Пошли пошли почапали как нянечка сказать
Пытается а Чаплина не хочет показать
А Чаплин это Сталин передвинутый вовнутрь
С такими же усталыми прогулками по дну
Необходимость глубокого, своего рода почвеннического залегания стихового остова, культурного багажа — в этой книге объяснима не тем, что нельзя забыть Большого террора и других злодеяний, а тем, что террор фактически соответствует ситуации создания стиха. Сталин присутствует здесь и сейчас, в момент письма. Введение имени Сталина в поэтическое высказывание выглядит довольно смелым на фоне современных табу и клише (стихи Заболоцкого и Мандельштама к Сталину до сих пор публикуются отдельно и стоят особняком), однако здесь оно опосредовано именно литературным контекстом. Сопоставление Сталина и Чаплина здесь может быть расценено как попытка инкорпорирования в стихотворение мандельштамовского «слоя» стихов о Шарло, тогда как сам текст «я скачущая девочка…» словно бы воспроизводит реалии 40-х, 50-х годов и сродни киноязыку германовского «Хрусталев, машину!». Об этой реальности стоя поют пионеры (? — «пели мы это стоя») — что само по себе совершенно немыслимо в подобных условиях, как если бы эти реалии открыто сами себя выражали через какой-то неведомый ретранслятор.

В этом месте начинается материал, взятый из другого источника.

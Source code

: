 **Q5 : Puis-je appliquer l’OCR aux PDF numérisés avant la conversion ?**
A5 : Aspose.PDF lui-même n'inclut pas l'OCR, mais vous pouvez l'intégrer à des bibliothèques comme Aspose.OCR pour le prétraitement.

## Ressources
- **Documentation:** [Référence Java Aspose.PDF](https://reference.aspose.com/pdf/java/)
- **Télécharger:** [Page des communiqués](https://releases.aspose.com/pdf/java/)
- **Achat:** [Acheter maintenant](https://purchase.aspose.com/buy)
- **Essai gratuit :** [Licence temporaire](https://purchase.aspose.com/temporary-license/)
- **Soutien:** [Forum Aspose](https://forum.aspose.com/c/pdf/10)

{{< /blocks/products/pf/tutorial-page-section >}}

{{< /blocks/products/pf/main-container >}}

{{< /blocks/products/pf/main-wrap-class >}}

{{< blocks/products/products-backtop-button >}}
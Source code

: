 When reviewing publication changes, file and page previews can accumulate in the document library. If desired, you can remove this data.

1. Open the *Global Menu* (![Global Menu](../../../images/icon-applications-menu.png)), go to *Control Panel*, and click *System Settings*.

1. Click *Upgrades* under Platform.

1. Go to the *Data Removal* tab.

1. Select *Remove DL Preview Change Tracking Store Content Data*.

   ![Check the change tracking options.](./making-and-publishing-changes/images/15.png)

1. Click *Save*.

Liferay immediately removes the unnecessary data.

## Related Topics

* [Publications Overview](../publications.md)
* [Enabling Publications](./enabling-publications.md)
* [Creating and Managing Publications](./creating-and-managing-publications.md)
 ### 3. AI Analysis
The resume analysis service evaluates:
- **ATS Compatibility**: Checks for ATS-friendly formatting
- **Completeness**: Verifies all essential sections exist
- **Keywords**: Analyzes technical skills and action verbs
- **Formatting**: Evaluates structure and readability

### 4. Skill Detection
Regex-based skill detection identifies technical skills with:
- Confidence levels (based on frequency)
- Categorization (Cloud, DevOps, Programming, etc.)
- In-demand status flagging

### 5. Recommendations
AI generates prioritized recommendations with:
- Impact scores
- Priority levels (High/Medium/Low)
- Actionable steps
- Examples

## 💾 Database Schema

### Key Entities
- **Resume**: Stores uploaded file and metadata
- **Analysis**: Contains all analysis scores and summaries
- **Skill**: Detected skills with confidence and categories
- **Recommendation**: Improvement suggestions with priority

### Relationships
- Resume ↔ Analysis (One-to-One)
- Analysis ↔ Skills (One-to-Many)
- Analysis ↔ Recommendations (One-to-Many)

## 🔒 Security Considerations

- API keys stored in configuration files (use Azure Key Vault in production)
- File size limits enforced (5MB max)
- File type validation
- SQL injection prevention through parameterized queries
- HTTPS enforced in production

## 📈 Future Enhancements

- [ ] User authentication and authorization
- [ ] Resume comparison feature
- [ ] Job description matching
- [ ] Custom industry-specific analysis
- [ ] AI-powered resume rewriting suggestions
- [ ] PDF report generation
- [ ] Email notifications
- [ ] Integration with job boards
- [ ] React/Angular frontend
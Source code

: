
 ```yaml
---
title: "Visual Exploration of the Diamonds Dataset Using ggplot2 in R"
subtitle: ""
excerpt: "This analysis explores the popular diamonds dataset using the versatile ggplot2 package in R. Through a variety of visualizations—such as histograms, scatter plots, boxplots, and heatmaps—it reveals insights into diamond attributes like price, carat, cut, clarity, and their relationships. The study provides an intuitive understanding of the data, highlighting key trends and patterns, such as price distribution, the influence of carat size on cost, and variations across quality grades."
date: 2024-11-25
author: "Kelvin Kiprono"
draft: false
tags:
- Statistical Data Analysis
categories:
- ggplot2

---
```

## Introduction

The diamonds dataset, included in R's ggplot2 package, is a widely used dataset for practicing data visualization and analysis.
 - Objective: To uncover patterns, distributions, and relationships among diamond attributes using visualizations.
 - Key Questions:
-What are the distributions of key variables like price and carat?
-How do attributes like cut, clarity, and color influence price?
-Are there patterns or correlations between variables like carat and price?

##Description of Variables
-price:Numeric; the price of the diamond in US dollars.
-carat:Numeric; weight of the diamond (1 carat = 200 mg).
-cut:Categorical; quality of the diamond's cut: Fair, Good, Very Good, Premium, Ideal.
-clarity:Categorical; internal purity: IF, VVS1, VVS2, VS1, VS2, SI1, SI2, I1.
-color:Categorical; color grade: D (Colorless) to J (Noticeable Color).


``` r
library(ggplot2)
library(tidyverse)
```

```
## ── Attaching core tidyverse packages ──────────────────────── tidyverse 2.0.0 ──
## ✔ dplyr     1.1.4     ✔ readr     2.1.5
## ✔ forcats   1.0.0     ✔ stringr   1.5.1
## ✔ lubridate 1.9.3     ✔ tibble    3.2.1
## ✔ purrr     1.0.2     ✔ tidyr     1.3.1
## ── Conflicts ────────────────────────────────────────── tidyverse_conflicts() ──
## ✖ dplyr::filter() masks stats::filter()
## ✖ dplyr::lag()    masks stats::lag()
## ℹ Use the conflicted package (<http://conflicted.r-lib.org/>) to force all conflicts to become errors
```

Авангардная перевернутость не делает общую картину стихотворения менее страшной: речь идет о туберкулезной, тифозной или психозной больнице («вот тут привстанет Лёконька в остриженных кудрях«), хотя скрытая, стертая цитата комически обыгрывает сам этот песенный речитатив: «а нам протезы сварены из нынешних резин / и только плачет Варенька как зоомагазин», вводя в контекст следующие строки Булата Окуджавы: «Там так же полыхают густые краски зим, / но ходят оккупанты в мой зоомагазин». Это строки из стихотворного цикла «Арбатские напевы», который завершается следующими словами, что вновь нас возвращает к основной проблематике книги В. Бородина:
Я эмигрант с Арбата. Живу, свой крест неся…
Заледенела роза и облетела вся.
В новой книге поэта, «P.S. Москва — Город Жираф», изданной микроскопическим тиражом в американском издательстве «Евдокия», собраны стихи 20052011 годов. Она знаменует отход от темы больного свечения, полна, если использовать напрашивающуюся тавтологию, светлыми стихами, говорящими нам о произошедшей перемене, обновлении, как в поэтике автора, так и, видимо, в наблюдаемой им природе. Однако неизменными здесь остаются визионерские основания алхимии слов. Детские иллюстрации Е. Слепухиной, на которых видны следы черных пяток на белом асфальте, дуэлянты на палках, толстощекие трубящие ангелы, руковолосые реки, — ближе к середине книги выстраиваются в сложный символический рисунок. Здесь опять необходимо усилие памяти, ведь автор не дает прямой подсказки почти до самого конца. Он пишет на последних страницах: «блейк поднимает веточку над облаками», а Infant Sorrow находит новую, белую розу и ризу.